--- ACTIVITY ---
Which lines of the data contain the string "also"? Copy every one of them.

(Stored dataset items)

═══

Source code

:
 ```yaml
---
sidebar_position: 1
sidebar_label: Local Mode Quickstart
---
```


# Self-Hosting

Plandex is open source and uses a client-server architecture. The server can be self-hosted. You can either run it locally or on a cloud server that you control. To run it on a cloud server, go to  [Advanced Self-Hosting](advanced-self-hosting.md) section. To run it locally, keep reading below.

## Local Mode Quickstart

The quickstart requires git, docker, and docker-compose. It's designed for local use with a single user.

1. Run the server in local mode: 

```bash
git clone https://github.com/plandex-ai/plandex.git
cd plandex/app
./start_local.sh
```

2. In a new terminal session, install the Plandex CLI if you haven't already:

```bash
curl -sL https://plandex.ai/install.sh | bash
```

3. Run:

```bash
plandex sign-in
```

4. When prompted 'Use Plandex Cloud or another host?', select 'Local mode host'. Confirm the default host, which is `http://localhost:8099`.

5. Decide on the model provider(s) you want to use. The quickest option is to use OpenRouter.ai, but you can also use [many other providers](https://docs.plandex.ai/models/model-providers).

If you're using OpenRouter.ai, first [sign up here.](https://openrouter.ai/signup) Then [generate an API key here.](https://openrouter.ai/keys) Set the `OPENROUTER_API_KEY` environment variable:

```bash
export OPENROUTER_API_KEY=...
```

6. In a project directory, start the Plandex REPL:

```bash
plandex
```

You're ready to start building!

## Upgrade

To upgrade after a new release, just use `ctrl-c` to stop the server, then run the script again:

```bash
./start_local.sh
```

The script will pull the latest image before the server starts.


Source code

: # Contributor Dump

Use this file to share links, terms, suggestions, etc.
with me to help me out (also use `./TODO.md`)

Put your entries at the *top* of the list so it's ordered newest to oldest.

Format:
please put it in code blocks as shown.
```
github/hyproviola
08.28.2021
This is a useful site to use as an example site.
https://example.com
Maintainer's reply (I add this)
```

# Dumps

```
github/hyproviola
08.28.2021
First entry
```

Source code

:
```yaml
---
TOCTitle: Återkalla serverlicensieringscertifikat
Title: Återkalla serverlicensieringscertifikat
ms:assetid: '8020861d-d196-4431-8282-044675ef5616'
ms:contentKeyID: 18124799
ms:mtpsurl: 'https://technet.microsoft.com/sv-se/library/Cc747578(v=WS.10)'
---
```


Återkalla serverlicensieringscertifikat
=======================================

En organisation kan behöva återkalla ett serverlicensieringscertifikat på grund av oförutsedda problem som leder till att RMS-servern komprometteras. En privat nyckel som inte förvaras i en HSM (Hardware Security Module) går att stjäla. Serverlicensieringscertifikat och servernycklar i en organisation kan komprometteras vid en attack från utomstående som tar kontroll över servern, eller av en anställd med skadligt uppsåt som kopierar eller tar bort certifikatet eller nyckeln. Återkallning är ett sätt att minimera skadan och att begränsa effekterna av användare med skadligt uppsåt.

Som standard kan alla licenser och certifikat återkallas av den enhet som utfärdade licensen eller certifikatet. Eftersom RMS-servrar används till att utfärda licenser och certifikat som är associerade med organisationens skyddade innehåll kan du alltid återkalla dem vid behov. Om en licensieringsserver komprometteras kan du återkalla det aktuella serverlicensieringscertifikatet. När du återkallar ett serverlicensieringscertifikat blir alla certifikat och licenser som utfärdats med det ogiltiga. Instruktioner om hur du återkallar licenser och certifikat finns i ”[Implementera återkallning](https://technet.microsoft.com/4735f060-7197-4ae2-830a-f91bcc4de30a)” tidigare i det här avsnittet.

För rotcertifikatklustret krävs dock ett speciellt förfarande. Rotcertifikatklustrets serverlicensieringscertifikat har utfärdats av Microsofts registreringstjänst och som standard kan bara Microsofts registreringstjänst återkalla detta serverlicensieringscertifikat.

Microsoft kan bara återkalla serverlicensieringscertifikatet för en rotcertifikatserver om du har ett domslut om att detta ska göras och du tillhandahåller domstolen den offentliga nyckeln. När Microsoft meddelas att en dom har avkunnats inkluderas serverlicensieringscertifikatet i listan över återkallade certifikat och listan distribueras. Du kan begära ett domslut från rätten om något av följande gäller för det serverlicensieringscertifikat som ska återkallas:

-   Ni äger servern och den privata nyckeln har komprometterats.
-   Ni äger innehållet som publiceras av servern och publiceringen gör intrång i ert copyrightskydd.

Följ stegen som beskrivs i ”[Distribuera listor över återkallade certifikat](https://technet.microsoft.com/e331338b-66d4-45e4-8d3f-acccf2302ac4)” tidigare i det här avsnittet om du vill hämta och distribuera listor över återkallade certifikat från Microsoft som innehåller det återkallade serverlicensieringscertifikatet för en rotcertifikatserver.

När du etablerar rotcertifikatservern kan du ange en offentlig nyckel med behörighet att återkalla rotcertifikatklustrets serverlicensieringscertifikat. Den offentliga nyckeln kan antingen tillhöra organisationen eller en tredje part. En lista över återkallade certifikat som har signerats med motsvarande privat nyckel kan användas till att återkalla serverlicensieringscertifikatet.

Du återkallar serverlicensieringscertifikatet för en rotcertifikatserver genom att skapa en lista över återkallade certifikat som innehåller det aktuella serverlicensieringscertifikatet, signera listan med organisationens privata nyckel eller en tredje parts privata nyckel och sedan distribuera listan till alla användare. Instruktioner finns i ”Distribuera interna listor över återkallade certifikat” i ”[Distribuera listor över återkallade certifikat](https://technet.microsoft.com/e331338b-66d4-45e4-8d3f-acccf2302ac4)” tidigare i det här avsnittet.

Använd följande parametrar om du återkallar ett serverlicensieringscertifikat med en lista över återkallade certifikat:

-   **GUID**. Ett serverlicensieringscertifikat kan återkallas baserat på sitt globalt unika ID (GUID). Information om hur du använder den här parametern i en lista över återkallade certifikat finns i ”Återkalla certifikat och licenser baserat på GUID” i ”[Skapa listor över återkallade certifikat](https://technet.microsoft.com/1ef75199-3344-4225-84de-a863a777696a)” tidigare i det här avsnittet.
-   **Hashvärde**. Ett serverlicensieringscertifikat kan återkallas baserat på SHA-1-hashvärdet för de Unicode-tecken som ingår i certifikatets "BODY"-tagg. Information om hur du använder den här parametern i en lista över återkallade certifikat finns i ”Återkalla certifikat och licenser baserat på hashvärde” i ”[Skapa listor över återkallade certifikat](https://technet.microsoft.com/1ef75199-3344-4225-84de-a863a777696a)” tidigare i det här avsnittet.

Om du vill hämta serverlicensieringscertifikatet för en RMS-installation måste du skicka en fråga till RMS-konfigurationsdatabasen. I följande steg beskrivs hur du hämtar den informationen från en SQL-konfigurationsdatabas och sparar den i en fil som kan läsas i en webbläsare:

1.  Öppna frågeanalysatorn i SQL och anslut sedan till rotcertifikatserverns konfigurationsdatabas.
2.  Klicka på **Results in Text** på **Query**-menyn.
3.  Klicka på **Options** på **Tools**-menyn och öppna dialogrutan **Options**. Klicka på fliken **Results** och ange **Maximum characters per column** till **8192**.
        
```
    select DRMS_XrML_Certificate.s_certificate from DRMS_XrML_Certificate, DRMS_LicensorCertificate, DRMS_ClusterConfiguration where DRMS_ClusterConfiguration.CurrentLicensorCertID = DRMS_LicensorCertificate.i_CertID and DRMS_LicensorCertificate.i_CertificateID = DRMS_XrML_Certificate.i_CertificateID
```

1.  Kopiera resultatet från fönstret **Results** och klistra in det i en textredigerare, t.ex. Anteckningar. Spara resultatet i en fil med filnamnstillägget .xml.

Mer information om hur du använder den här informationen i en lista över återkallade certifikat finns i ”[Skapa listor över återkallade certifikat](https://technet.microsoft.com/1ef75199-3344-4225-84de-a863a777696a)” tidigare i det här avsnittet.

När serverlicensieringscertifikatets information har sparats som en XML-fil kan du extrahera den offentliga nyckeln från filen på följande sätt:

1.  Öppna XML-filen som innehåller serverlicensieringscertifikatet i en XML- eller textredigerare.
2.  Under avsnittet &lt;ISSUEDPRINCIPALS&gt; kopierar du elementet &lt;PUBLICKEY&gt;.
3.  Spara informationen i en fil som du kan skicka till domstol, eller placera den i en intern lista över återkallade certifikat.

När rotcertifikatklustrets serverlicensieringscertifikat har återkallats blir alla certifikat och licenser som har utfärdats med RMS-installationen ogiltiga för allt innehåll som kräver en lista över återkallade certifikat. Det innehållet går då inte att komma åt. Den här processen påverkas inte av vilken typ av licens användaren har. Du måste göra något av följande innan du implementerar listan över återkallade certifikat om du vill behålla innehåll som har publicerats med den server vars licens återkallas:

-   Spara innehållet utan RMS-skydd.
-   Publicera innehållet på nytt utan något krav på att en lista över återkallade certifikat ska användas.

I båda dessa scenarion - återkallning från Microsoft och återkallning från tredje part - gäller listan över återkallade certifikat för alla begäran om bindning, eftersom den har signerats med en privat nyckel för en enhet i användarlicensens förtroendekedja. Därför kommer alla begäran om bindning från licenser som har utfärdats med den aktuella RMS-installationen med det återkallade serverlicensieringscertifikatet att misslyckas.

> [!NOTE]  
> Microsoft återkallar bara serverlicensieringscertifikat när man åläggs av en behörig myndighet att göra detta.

═══

--- TASK RESPONSE ---
5. Decide on the model provider(s) you want to use. The quickest option is to use OpenRouter.ai, but you can also use [many other providers](https://docs.plandex.ai/models/model-providers).
with me to help me out (also use `./TODO.md`)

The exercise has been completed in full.